• [Stored data]
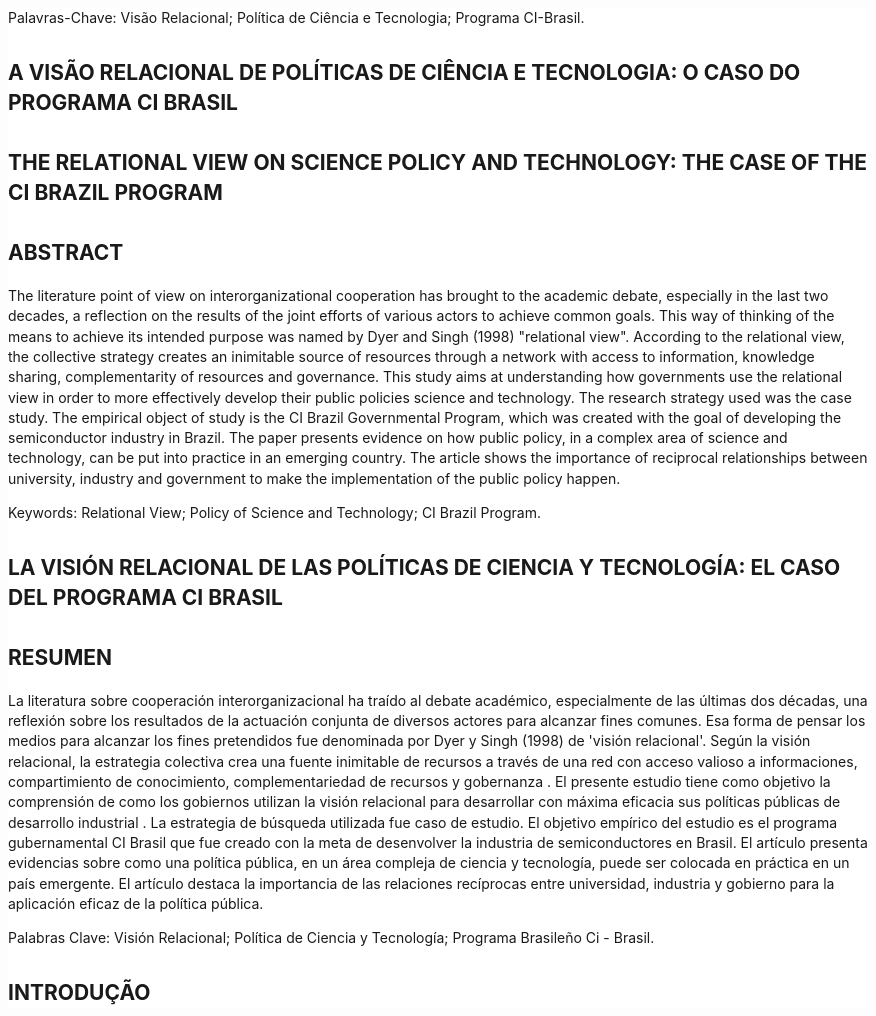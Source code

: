 Palavras-Chave: Visão Relacional; Política de Ciência e Tecnologia; Programa CI-Brasil.

## A VISÃO RELACIONAL DE POLÍTICAS DE CIÊNCIA E TECNOLOGIA: O CASO DO PROGRAMA CI BRASIL

## THE RELATIONAL VIEW ON SCIENCE POLICY AND TECHNOLOGY: THE CASE OF THE CI BRAZIL PROGRAM

## ABSTRACT

The literature point of view on interorganizational cooperation has brought to the academic debate,  especially  in the  last  two  decades, a  reflection  on  the  results  of  the joint efforts of  various  actors to  achieve common  goals. This  way  of  thinking of  the means  to achieve its intended purpose was named by Dyer and Singh (1998) "relational view". According  to  the relational  view,  the collective  strategy creates an  inimitable source of resources through a network with access to information, knowledge sharing, complementarity of resources and governance. This study aims at understanding how governments use the relational view in order to more effectively develop their public policies science and technology. The research strategy used was the case study. The empirical object of  study  is  the  CI  Brazil  Governmental  Program,  which  was  created  with  the  goal  of developing the semiconductor industry in Brazil. The paper presents evidence on how public policy, in a complex area of science and technology, can be put into practice in an emerging country.  The  article  shows  the  importance  of  reciprocal  relationships  between  university, industry and government to make the implementation of the public policy happen.

Keywords: Relational View; Policy of Science and Technology; CI Brazil Program.

## LA VISIÓN RELACIONAL DE LAS POLÍTICAS DE CIENCIA Y TECNOLOGÍA: EL CASO DEL PROGRAMA CI BRASIL

## RESUMEN

La literatura sobre cooperación interorganizacional ha traído al debate académico, especialmente de las últimas dos décadas, una reflexión sobre los resultados de la actuación conjunta de diversos actores para alcanzar fines  comunes. Esa forma de  pensar los medios para  alcanzar  los  fines  pretendidos  fue  denominada  por  Dyer  y  Singh  (1998)  de  'visión relacional'.  Según  la  visión  relacional,  la  estrategia  colectiva  crea  una  fuente  inimitable  de recursos  a  través  de  una  red  con  acceso  valioso  a  informaciones,  compartimiento  de conocimiento, complementariedad de recursos y gobernanza . El presente estudio tiene como objetivo la comprensión de como los gobiernos utilizan la visión relacional para desarrollar con máxima eficacia sus políticas públicas de desarrollo industrial . La estrategia de búsqueda utilizada fue caso de estudio. El objetivo empírico del estudio es el programa gubernamental CI  Brasil  que  fue  creado  con  la  meta  de  desenvolver  la  industria  de  semiconductores  en Brasil. El artículo presenta evidencias sobre como una política pública, en un área compleja de  ciencia  y  tecnología,  puede  ser  colocada  en  práctica  en  un  país  emergente.  El  artículo destaca  la  importancia  de  las  relaciones  recíprocas  entre  universidad,  industria  y  gobierno para la aplicación eficaz de la política pública.

Palabras Clave: Visión Relacional; Política de Ciencia y Tecnología; Programa Brasileño Ci - Brasil.

## INTRODUÇÃO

• [About this exercise]
Give again exactly, and only, the lines above starting at the one with "Tecnologia; Programa CI-Brasil." and ending at the one with "## ABSTRACT".

• [Answer box]
: Palavras-Chave: Visão Relacional; Política de Ciência e Tecnologia; Programa CI-Brasil.

## A VISÃO RELACIONAL DE POLÍTICAS DE CIÊNCIA E TECNOLOGIA: O CASO DO PROGRAMA CI BRASIL

## THE RELATIONAL VIEW ON SCIENCE POLICY AND TECHNOLOGY: THE CASE OF THE CI BRAZIL PROGRAM

## ABSTRACT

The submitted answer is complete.